A point is considered at a distance d→ 0 near the bottom most point of a hemispherical surface having a uniform charge density σ as shown in figure. The electric field near the curved surface of the hemisphere is nearly.

• A. $\frac{\sigma}{\epsilon_0}$
• B. $\frac{\sigma}{2\epsilon_0}$
• C. $\frac{\sigma}{4\epsilon_0}$
• D. 0

Answer 1

Answer: (B)

$\frac{\sigma}{2\epsilon_0}$

Answer 2

When a point is very close to a charged surface with uniform surface charge density $\sigma$, the electric field near the surface is approximately equal to the electric field of an infinite plane with the same charge density. This approximation is valid when the distance from the point to the surface is much smaller than the radius of curvature of the surface at that point.

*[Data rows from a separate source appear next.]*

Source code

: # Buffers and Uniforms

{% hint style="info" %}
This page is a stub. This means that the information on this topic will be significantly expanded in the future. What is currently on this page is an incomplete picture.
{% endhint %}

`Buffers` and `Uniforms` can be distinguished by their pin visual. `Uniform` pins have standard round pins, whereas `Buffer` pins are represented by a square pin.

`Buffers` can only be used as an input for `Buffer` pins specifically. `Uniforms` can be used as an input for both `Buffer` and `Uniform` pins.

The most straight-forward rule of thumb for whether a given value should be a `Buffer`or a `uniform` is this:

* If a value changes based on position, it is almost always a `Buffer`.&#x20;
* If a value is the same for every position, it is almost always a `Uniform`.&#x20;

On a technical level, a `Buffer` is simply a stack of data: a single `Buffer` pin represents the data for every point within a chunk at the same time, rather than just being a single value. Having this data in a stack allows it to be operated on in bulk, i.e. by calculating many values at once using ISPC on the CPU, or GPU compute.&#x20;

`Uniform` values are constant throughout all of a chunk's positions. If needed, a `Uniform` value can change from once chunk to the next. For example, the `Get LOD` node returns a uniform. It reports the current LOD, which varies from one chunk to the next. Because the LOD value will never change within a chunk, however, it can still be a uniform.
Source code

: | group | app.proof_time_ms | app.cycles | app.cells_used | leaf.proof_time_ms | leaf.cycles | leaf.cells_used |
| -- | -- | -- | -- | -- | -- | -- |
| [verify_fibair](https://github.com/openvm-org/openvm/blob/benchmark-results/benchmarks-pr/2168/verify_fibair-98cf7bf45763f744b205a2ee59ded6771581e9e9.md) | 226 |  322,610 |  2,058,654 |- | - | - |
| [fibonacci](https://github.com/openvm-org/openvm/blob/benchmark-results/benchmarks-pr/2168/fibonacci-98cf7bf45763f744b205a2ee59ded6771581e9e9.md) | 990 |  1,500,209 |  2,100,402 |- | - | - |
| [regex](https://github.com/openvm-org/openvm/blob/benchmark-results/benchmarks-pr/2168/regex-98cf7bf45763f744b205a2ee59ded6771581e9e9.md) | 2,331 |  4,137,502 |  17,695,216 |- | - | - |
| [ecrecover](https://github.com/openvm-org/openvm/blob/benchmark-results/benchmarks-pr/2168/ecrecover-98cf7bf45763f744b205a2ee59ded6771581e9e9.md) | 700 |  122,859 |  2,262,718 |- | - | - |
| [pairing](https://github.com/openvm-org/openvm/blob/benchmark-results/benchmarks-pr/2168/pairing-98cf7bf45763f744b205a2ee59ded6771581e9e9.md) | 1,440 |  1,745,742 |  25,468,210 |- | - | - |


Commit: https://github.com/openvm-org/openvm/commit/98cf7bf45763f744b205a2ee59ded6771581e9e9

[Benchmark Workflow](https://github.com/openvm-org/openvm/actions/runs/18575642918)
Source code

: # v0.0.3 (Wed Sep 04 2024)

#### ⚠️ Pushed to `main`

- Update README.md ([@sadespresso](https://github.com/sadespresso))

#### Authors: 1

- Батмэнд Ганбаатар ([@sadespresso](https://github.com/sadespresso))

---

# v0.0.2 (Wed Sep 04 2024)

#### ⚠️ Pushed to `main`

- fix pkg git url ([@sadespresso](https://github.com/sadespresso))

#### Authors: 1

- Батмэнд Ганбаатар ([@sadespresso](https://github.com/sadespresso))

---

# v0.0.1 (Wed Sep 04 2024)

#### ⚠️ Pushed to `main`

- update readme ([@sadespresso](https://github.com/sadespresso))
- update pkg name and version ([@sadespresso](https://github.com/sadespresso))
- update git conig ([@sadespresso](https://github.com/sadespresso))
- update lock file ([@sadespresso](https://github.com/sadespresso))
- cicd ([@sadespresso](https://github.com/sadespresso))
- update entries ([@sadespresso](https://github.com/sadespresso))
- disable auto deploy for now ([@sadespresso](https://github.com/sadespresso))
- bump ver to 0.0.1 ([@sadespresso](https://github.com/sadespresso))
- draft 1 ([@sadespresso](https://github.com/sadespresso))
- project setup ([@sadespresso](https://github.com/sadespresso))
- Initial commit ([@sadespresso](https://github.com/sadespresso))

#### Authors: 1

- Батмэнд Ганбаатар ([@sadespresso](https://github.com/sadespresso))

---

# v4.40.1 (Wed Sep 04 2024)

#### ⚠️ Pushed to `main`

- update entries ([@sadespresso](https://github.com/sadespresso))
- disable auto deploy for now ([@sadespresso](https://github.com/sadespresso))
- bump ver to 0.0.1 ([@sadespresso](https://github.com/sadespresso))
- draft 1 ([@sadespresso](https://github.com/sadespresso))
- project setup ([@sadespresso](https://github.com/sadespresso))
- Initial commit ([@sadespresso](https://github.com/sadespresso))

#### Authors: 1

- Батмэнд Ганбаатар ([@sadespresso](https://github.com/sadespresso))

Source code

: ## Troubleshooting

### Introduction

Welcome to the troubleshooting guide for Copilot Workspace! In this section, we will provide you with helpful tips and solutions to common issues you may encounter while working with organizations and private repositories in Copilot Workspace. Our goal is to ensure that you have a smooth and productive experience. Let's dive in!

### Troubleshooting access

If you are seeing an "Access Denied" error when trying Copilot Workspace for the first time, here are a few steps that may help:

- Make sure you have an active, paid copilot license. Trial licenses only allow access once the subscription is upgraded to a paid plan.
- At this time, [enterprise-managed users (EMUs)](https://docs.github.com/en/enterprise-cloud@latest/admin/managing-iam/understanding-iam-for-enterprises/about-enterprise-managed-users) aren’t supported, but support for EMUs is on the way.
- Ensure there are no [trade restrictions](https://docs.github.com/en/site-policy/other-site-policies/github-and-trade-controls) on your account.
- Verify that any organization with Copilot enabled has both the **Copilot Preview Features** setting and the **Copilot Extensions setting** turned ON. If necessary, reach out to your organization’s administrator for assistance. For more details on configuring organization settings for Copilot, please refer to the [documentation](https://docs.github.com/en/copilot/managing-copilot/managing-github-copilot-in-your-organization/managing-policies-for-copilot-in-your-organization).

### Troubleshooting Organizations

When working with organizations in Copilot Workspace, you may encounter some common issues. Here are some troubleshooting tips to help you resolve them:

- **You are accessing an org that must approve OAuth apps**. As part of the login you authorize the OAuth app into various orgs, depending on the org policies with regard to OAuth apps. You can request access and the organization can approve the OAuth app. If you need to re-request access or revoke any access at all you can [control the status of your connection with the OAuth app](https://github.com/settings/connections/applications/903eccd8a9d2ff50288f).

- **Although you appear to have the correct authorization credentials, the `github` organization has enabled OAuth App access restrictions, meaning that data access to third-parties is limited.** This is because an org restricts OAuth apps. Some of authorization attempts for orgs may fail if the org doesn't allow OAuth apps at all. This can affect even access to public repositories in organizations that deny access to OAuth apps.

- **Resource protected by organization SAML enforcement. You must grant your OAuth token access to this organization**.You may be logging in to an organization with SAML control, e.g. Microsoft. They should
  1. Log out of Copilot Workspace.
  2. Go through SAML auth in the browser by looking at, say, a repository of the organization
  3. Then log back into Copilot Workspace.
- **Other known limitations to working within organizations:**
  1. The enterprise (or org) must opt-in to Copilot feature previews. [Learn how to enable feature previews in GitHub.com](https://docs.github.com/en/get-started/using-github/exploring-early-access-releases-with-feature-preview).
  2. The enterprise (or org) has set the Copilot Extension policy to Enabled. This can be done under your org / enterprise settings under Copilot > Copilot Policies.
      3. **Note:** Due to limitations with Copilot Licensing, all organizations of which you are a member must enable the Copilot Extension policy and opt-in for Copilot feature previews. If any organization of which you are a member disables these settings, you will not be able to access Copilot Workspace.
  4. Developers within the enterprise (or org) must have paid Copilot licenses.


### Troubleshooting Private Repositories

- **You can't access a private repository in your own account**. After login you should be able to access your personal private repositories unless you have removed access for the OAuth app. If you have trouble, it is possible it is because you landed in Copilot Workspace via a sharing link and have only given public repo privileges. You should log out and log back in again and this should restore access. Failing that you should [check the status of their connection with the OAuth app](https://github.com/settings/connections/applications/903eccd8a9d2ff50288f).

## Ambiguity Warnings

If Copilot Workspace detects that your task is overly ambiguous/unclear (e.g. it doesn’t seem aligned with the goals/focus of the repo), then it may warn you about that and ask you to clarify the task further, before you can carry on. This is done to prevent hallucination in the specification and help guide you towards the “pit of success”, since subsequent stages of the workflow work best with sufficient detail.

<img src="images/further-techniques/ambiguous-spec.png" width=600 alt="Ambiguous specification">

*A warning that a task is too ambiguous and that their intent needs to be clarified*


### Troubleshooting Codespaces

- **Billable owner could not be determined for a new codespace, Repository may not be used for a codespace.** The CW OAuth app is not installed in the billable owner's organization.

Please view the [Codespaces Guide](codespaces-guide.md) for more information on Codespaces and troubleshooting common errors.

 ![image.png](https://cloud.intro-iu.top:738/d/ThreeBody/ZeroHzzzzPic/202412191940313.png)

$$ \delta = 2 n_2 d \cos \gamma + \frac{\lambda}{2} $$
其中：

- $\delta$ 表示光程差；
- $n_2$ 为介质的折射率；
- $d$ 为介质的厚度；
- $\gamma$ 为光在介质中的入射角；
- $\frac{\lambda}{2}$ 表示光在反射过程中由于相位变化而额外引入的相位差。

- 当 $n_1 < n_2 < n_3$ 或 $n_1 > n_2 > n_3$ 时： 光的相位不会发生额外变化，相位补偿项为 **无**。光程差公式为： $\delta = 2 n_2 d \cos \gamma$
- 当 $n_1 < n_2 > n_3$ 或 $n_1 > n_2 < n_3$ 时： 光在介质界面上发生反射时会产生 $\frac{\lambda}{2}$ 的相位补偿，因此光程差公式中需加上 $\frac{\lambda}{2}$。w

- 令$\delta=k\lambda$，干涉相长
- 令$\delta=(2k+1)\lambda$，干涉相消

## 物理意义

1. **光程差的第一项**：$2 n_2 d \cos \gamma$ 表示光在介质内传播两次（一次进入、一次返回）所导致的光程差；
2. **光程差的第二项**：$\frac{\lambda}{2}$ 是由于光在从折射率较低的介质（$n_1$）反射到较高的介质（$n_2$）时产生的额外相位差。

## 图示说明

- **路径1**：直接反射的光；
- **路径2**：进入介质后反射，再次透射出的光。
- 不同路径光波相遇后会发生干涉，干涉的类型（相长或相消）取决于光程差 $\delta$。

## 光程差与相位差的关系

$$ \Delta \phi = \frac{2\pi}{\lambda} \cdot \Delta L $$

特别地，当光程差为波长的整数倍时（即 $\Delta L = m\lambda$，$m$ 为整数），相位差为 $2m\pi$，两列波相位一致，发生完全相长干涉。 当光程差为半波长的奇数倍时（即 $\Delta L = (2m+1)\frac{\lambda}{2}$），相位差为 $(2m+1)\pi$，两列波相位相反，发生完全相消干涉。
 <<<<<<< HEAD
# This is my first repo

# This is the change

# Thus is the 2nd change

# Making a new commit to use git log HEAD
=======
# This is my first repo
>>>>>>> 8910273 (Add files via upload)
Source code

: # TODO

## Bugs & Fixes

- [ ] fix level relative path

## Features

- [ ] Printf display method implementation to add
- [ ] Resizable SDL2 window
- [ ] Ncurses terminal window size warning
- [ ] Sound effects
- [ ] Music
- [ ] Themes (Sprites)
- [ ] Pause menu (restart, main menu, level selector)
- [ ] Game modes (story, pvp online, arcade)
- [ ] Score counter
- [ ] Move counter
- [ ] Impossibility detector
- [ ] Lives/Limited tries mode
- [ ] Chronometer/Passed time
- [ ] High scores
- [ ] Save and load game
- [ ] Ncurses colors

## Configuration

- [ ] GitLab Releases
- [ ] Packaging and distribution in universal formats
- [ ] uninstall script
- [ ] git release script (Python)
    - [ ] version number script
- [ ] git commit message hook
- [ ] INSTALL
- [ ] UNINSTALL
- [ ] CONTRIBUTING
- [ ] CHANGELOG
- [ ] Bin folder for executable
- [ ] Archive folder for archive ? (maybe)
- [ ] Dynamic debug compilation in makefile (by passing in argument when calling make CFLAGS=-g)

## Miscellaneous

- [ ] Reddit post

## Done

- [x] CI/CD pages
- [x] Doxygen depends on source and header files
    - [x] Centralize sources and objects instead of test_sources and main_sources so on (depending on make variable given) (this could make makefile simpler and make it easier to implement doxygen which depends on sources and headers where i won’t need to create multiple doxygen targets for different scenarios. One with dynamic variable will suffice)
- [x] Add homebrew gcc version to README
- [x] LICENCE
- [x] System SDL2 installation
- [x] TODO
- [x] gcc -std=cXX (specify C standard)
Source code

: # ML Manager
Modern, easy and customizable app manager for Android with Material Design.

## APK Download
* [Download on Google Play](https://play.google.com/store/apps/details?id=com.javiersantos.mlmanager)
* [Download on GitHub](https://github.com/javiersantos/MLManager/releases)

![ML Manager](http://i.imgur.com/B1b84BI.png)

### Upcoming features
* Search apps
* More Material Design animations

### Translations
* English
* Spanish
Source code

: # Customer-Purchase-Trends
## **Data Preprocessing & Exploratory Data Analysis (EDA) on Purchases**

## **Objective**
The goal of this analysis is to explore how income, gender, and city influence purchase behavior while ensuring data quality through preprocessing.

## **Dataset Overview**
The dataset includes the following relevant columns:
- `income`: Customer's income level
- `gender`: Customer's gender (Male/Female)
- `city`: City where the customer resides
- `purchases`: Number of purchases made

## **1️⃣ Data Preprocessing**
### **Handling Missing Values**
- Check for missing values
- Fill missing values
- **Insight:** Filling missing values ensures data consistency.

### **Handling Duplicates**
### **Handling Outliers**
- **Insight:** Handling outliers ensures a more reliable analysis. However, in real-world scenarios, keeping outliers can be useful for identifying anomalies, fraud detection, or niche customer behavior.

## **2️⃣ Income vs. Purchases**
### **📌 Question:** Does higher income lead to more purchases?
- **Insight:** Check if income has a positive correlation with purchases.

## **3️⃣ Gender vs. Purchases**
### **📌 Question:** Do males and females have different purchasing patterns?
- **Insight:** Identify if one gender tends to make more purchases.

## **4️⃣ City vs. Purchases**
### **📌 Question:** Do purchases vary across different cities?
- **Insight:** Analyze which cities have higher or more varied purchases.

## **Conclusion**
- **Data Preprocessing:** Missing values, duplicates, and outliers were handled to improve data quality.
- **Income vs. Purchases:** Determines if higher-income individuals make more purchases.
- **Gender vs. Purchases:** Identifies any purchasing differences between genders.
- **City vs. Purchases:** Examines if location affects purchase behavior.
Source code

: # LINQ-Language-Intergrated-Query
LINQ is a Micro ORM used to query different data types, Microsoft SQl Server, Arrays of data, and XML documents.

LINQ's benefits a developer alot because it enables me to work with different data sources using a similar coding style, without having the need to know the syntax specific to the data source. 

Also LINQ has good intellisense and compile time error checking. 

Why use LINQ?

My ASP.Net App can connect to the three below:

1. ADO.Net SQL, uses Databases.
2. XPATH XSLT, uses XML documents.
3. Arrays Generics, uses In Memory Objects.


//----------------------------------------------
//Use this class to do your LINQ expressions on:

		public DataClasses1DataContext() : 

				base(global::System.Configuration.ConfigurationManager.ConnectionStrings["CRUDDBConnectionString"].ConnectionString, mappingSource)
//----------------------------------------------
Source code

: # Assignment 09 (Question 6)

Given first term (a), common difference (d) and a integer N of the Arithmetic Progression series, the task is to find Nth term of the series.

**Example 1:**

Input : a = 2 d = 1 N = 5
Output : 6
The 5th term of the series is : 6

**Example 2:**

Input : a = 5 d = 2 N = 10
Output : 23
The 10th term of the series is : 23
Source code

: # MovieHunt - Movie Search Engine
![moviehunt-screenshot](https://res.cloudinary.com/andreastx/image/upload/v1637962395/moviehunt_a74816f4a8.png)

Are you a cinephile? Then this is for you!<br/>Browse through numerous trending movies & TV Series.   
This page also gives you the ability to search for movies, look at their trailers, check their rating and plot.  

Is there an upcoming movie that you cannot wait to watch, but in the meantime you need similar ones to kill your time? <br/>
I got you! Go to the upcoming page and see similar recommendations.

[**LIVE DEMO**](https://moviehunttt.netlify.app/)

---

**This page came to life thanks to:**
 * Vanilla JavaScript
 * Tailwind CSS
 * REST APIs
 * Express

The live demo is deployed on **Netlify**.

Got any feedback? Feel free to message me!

In this problem, the point is considered at a distance $d \to 0$ near the bottom-most point of a hemispherical surface. The bottom-most point of a hemisphere is a point on the curved surface. The radius of curvature at this point is $R$. Since $d \to 0$, the distance from the point to the surface is infinitesimally small. Since the distance is much smaller than the radius of curvature $R$, we can approximate the surface near the bottom-most point as an infinite plane with uniform charge density $\sigma$.

The electric field due to an infinite plane with uniform surface charge density $\sigma$ is given by:

$E = \frac{\sigma}{2\epsilon_0}$

The direction of the electric field is perpendicular to the plane, pointing away from the plane if $\sigma > 0$ and towards the plane if $\sigma < 0$.

In this case, the point is near the bottom-most point of the curved surface. At the bottom-most point, the tangent plane to the hemisphere is horizontal. The outward normal to the hemisphere at the bottom-most point points downwards (assuming the hemisphere is oriented with the curved surface at the bottom). If the charge density $\sigma$ is positive, the electric field just outside the surface at the bottom-most point will be directed downwards, perpendicular to the surface, with magnitude $\frac{\sigma}{2\epsilon_0}$. Since the point is at a distance $d \to 0$ from the bottom-most point, the electric field at this point is approximately the same as the electric field just outside the surface at the bottom-most point.

Therefore, the magnitude of the electric field near the bottom-most point of the curved surface is approximately $\frac{\sigma}{2\epsilon_0}$.